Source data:

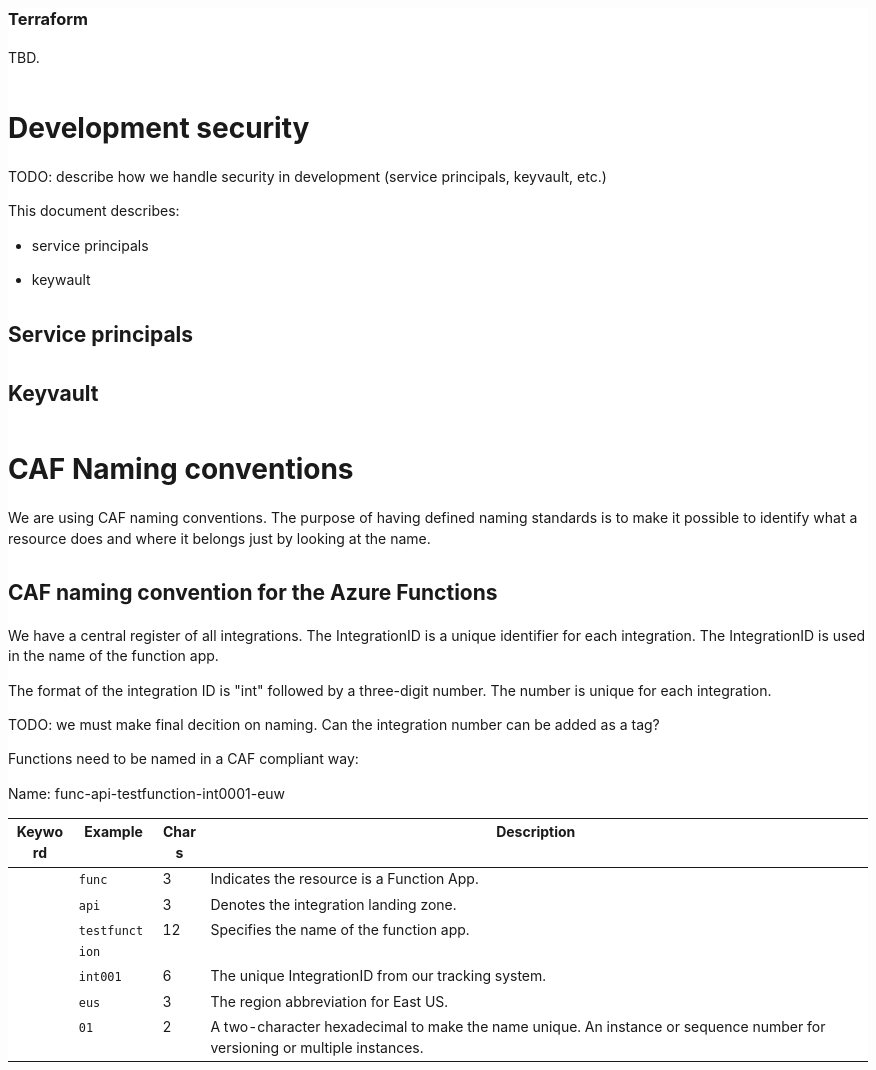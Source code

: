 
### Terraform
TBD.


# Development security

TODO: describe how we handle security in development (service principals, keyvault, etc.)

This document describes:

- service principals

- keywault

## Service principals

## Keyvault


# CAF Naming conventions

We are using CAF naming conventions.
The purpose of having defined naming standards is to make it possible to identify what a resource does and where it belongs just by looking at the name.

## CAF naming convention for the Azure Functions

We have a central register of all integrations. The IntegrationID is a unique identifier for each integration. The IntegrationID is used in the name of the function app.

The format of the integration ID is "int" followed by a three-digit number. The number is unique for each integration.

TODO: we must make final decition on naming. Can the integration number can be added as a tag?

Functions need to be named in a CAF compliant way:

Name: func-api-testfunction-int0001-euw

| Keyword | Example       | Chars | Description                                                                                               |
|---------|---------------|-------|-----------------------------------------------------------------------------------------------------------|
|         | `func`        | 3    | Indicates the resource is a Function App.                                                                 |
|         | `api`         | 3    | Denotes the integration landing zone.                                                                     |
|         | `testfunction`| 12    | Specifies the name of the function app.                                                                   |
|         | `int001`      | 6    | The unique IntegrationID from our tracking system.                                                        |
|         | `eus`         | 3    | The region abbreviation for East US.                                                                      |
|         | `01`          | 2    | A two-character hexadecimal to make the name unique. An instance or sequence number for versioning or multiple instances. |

**YOUR TASK**
What you give back should match the entries above exactly, except that pictures are dropped.

**SOLUTION BELOW**
Source code

: 
### Terraform
TBD.


# Development security

TODO: describe how we handle security in development (service principals, keyvault, etc.)

This document describes:

- service principals

- keywault

## Service principals

## Keyvault


# CAF Naming conventions

We are using CAF naming conventions.
The purpose of having defined naming standards is to make it possible to identify what a resource does and where it belongs just by looking at the name.

## CAF naming convention for the Azure Functions

We have a central register of all integrations. The IntegrationID is a unique identifier for each integration. The IntegrationID is used in the name of the function app.

The format of the integration ID is "int" followed by a three-digit number. The number is unique for each integration.

TODO: we must make final decition on naming. Can the integration number can be added as a tag?

Functions need to be named in a CAF compliant way:

Name: func-api-testfunction-int0001-euw

| Keyword | Example       | Chars | Description                                                                                               |
|---------|---------------|-------|-----------------------------------------------------------------------------------------------------------|
|         | `func`        | 3    | Indicates the resource is a Function App.                                                                 |
|         | `api`         | 3    | Denotes the integration landing zone.                                                                     |
|         | `testfunction`| 12    | Specifies the name of the function app.                                                                   |
|         | `int001`      | 6    | The unique IntegrationID from our tracking system.                                                        |
|         | `eus`         | 3    | The region abbreviation for East US.                                                                      |
|         | `01`          | 2    | A two-character hexadecimal to make the name unique. An instance or sequence number for versioning or multiple instances. |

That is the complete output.